Aim of the task
Copy out exactly the lines spanning the line with "### Auxiliary information" to the line with "4. **Test in", inclusive, from the data underneath, with no pictures.

Data to examine
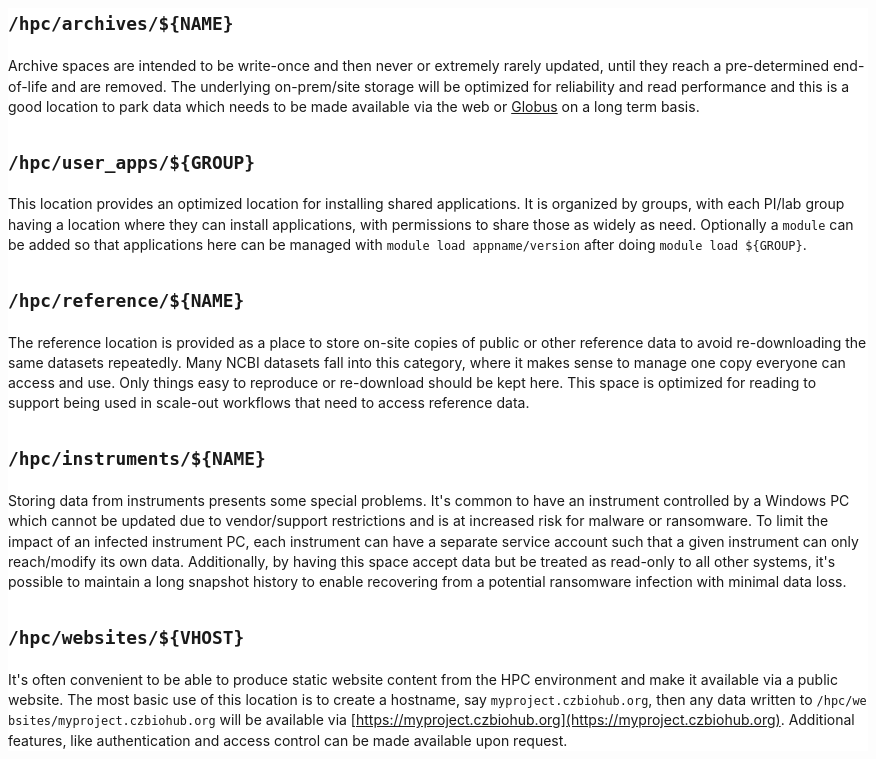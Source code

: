 ## `/hpc/archives/${NAME}`

Archive spaces are intended to be write-once and then never or extremely rarely
updated, until they reach a pre-determined end-of-life and are removed. The
underlying on-prem/site storage will be optimized for reliability and read
performance and this is a good location to park data which needs to be made
available via the web or [Globus](https://globus.org) on a long term basis.

## `/hpc/user_apps/${GROUP}`

This location provides an optimized location for installing shared
applications. It is organized by groups, with each PI/lab group having a
location where they can install applications, with permissions to share those
as widely as need. Optionally a `module` can be added so that applications here
can be managed with `module load appname/version` after doing `module load
${GROUP}`.

## `/hpc/reference/${NAME}`

The reference location is provided as a place to store on-site copies of public
or other reference data to avoid re-downloading the same datasets repeatedly.
Many NCBI datasets fall into this category, where it makes sense to manage one
copy everyone can access and use. Only things easy to reproduce or re-download
should be kept here. This space is optimized for reading to support being used
in scale-out workflows that need to access reference data.

## `/hpc/instruments/${NAME}`

Storing data from instruments presents some special problems. It's common to
have an instrument controlled by a Windows PC which cannot be updated due to
vendor/support restrictions and is at increased risk for malware or ransomware.
To limit the impact of an infected instrument PC, each instrument can have a
separate service account such that a given instrument can only reach/modify its
own data. Additionally, by having this space accept data but be treated as
read-only to all other systems, it's possible to maintain a long snapshot
history to enable recovering from a potential ransomware infection with minimal
data loss. 

## `/hpc/websites/${VHOST}`

It's often convenient to be able to produce static website content from the HPC
environment and make it available via a public website. The most basic use of
this location is to create a hostname, say `myproject.czbiohub.org`, then any
data written to `/hpc/websites/myproject.czbiohub.org` will be available via
[https://myproject.czbiohub.org](https://myproject.czbiohub.org). Additional
features, like authentication and access control can be made available upon
request.


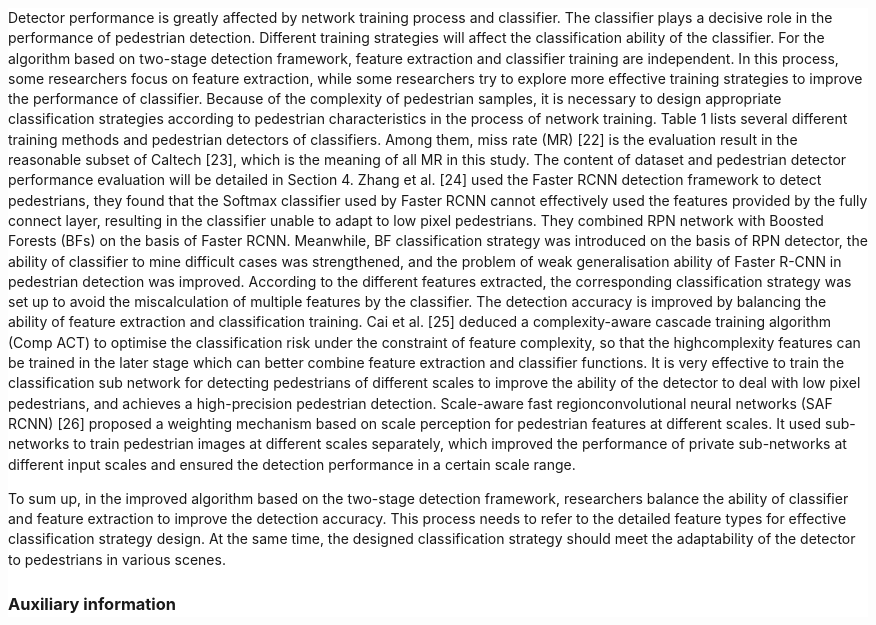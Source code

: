 Detector performance is greatly affected by network training process and classifier. The classifier plays a decisive role in the performance of pedestrian detection. Different training strategies will affect the classification ability of the classifier. For the algorithm based on two-stage detection framework, feature extraction and classifier training are independent. In this process, some researchers focus on feature extraction, while some researchers try to explore more effective training strategies to improve the performance of classifier. Because of the complexity of pedestrian samples, it is necessary to design appropriate classification strategies according to pedestrian characteristics in the process of network training. Table 1 lists several different training methods and pedestrian detectors of classifiers. Among them, miss rate (MR) [22] is the evaluation result in the reasonable subset of Caltech [23], which is the meaning of all MR in this study. The content of dataset and pedestrian detector performance evaluation will be detailed in Section 4. Zhang et al. [24] used the Faster RCNN detection framework to detect pedestrians, they found that the Softmax classifier used by Faster RCNN cannot effectively used the features provided by the fully connect layer, resulting in the classifier unable to adapt to low pixel pedestrians. They combined RPN network with Boosted Forests (BFs) on the basis of Faster RCNN. Meanwhile, BF classification strategy was introduced on the basis of RPN detector, the ability of classifier to mine difficult cases was strengthened, and the problem of weak generalisation ability of Faster R-CNN in pedestrian detection was improved. According to the different features extracted, the corresponding classification strategy was set up to avoid the miscalculation of multiple features by the classifier. The detection accuracy is improved by balancing the ability of feature extraction and classification training. Cai et al. [25] deduced a complexity-aware cascade training algorithm (Comp ACT) to optimise the classification risk under the constraint of feature complexity, so that the highcomplexity features can be trained in the later stage which can better combine feature extraction and classifier functions. It is very effective to train the classification sub network for detecting pedestrians of different scales to improve the ability of the detector to deal with low pixel pedestrians, and achieves a high-precision pedestrian detection. Scale-aware fast regionconvolutional neural networks (SAF RCNN) [26] proposed a weighting mechanism based on scale perception for pedestrian features at different scales. It used sub-networks to train pedestrian images at different scales separately, which improved the performance of private sub-networks at different input scales and ensured the detection performance in a certain scale range.

To sum up, in the improved algorithm based on the two-stage detection framework, researchers balance the ability of classifier and feature extraction to improve the detection accuracy. This process needs to refer to the detailed feature types for effective classification strategy design. At the same time, the designed classification strategy should meet the adaptability of the detector to pedestrians in various scenes.


### Auxiliary information
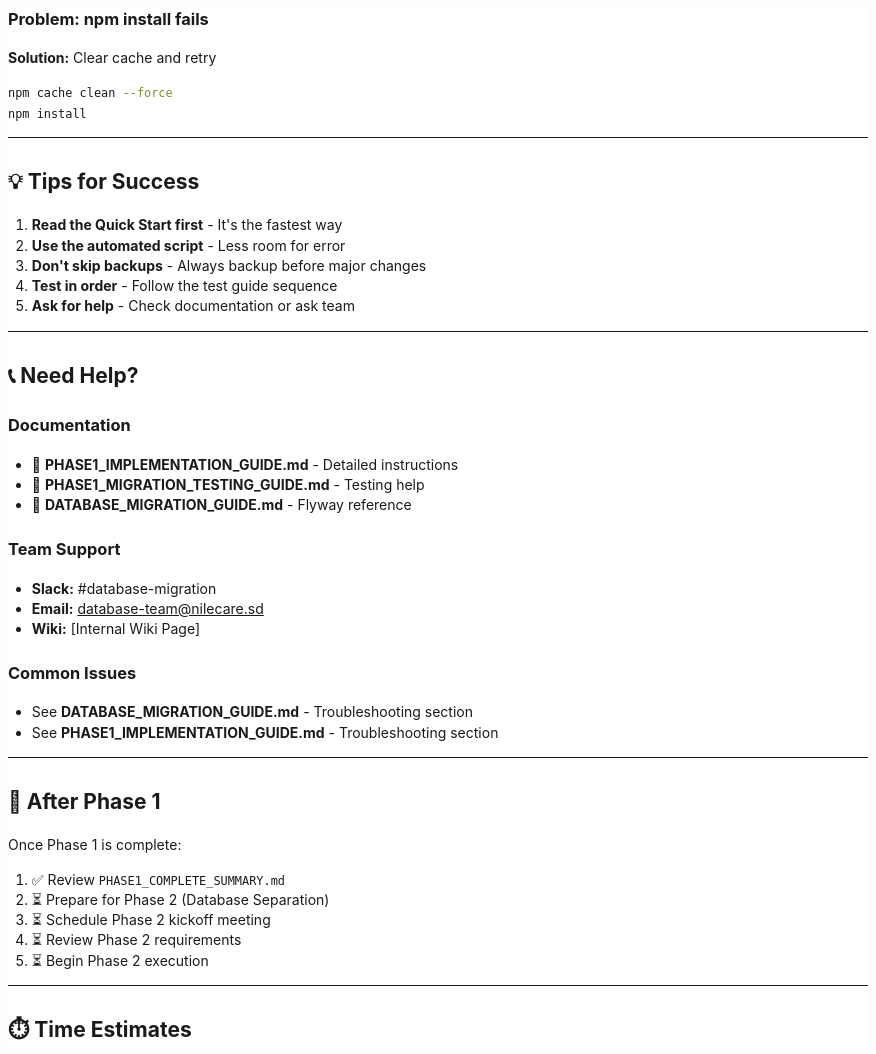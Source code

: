 ### Problem: npm install fails

**Solution:** Clear cache and retry
```bash
npm cache clean --force
npm install
```

---

## 💡 Tips for Success

1. **Read the Quick Start first** - It's the fastest way
2. **Use the automated script** - Less room for error
3. **Don't skip backups** - Always backup before major changes
4. **Test in order** - Follow the test guide sequence
5. **Ask for help** - Check documentation or ask team

---

## 📞 Need Help?

### Documentation
- 📖 **PHASE1_IMPLEMENTATION_GUIDE.md** - Detailed instructions
- 🧪 **PHASE1_MIGRATION_TESTING_GUIDE.md** - Testing help
- 📘 **DATABASE_MIGRATION_GUIDE.md** - Flyway reference

### Team Support
- **Slack:** #database-migration
- **Email:** database-team@nilecare.sd
- **Wiki:** [Internal Wiki Page]

### Common Issues
- See **DATABASE_MIGRATION_GUIDE.md** - Troubleshooting section
- See **PHASE1_IMPLEMENTATION_GUIDE.md** - Troubleshooting section

---

## 🎯 After Phase 1

Once Phase 1 is complete:

1. ✅ Review `PHASE1_COMPLETE_SUMMARY.md`
2. ⏳ Prepare for Phase 2 (Database Separation)
3. ⏳ Schedule Phase 2 kickoff meeting
4. ⏳ Review Phase 2 requirements
5. ⏳ Begin Phase 2 execution

---

## ⏱️ Time Estimates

The answer
### Auxiliary information
Source code

: ### Problem: npm install fails

**Solution:** Clear cache and retry
```bash
npm cache clean --force
npm install
```

---

## 💡 Tips for Success

1. **Read the Quick Start first** - It's the fastest way
2. **Use the automated script** - Less room for error
3. **Don't skip backups** - Always backup before major changes
4. **Test in order** - Follow the test guide sequence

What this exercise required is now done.